Step 3. Conveyancing – the legal stuff!
You will need to appoint a specialised property solicitor or licensed conveyancer to complete all of the legal aspects of the property purchase.
If this is a fairly straightforward transaction, then the conveyancing process can take between 4-6 weeks. Your solicitor or licensed conveyancer will conduct searches with the local council and other authorities to check whether there are any concerns that might affect the property’s value.
This can take longer as your solicitor/conveyancer is reliant on receiving replies to the searches and enquiries in a timely manner.
The process can also be delayed if you are involved in a “chain”. This is the term commonly used when there are a number of buyers/sellers involved. You buy a house, your seller buys another, their seller buys a house and so on. In this instance, the completion of your house may have to coincide with everyone else in the chain which may not be ideal and can lead to delays.
Step 4. Property Survey – 2 to 3 weeks
The valuation alluded to earlier (Step 2) is different to a property survey. Most lenders offer a free valuation at this point however a bank valuation is for the benefit of……the bank. This is to determine the value and property and that it would class as suitable security for the bank.
I would recommend that you have your own survey caried out to highlight any potential problems. I would seek professional guidance prior to agreeing to a survey as for example it is unlikely that you will need one for a new build property.
The surveyor can arrange access to the property through the estate agent. On completion of the visit, your surveyor will normally produce a report within 5 – 10 working days.
There are several types of surveys offering different levels of property inspection:
- RICS Condition Report – the most basic type of survey
- RICS Home Buyer Report – a more detailed inspection of the inside and outside of the property
- RICS Building Survey – the most comprehensive type of survey
In Scotland, the onus is on the seller to provide a Home Report. This report contains an energy performance certificate (EPC), a survey and a property questionnaire. Once this has been overviewed by your solicitor, you can decide whether to make a bid.

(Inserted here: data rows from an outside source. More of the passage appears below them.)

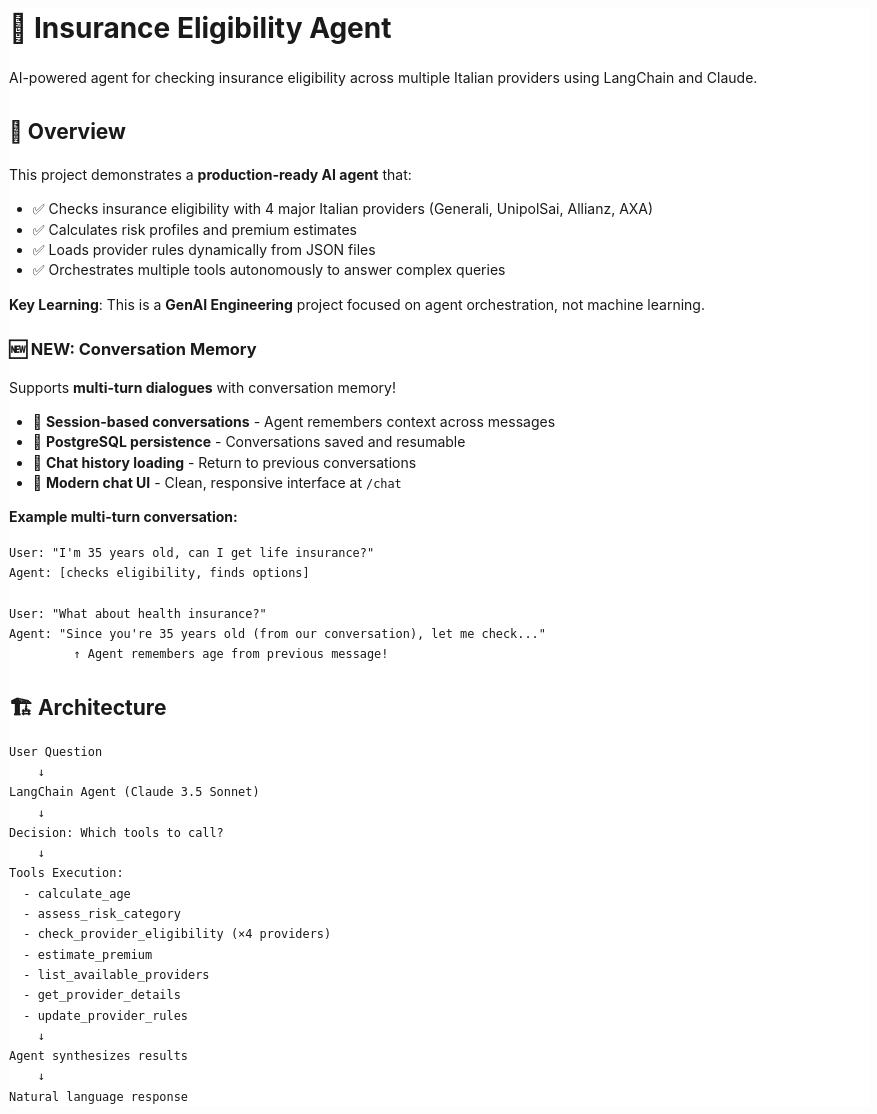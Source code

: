 # 🏥 Insurance Eligibility Agent

AI-powered agent for checking insurance eligibility across multiple Italian providers using LangChain and Claude.

## 🎯 Overview

This project demonstrates a **production-ready AI agent** that:
- ✅ Checks insurance eligibility with 4 major Italian providers (Generali, UnipolSai, Allianz, AXA)
- ✅ Calculates risk profiles and premium estimates
- ✅ Loads provider rules dynamically from JSON files
- ✅ Orchestrates multiple tools autonomously to answer complex queries

**Key Learning**: This is a **GenAI Engineering** project focused on agent orchestration, not machine learning.

### 🆕 NEW: Conversation Memory

Supports **multi-turn dialogues** with conversation memory!

- 💬 **Session-based conversations** - Agent remembers context across messages
- 💾 **PostgreSQL persistence** - Conversations saved and resumable
- 🔄 **Chat history loading** - Return to previous conversations
- 🎨 **Modern chat UI** - Clean, responsive interface at `/chat`

**Example multi-turn conversation:**
```
User: "I'm 35 years old, can I get life insurance?"
Agent: [checks eligibility, finds options]

User: "What about health insurance?"
Agent: "Since you're 35 years old (from our conversation), let me check..."
         ↑ Agent remembers age from previous message!
```

## 🏗️ Architecture

```
User Question
    ↓
LangChain Agent (Claude 3.5 Sonnet)
    ↓
Decision: Which tools to call?
    ↓
Tools Execution:
  - calculate_age
  - assess_risk_category
  - check_provider_eligibility (×4 providers)
  - estimate_premium
  - list_available_providers
  - get_provider_details
  - update_provider_rules
    ↓
Agent synthesizes results
    ↓
Natural language response
```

If your bid is accepted, the contract will be drawn up. Your solicitor/conveyancer will then exchange letters, known as ‘conclusion of missives’ with the seller’s solicitor, the Scottish equivalent to Exchange of Contracts. Once this process is completed, the deal is legally binding. This is where the law/process differs. In England, Wales and Northern Ireland, this isn’t the case until contracts are exchanged.
Step 5. Exchange of Contracts and Completion
On acceptance of your mortgage, the lender will issue you with a formal offer of loan. Once you have your mortgage offer and your solicitor/conveyancer is satisfied with the results of searches, their enquiries of the seller and the legal title to the property, you will be ready to exchange contracts.
Your solicitor will produce a “report on title” which will include a summary of your mortgage offer and the searches detailed about with any concerns they may have. If all parties are happy, you can then instruct your solicitor/conveyancer to exchange contracts with the seller’s conveyancer, and at this point, you will be required to lodge a pre-agreed deposit (usually 10 per cent) with your solicitor.
At this point the agreement is now legally binding, and you will be required to insure the property.
As part of exchanging contracts, a completion date will be agreed. This will be a date and time that is agreeable with all parties and is usually within 2 – 4 weeks. In some cases, you can exchange and complete on the same day.
Today is the day you get the keys!
Your independent mortgage adviser can be invaluable throughout this process. An independent mortgage adviser can fully assess your requirements/needs, complete all of the necessary research and provide a recommendation, with full justification taking into account every available lender in the market.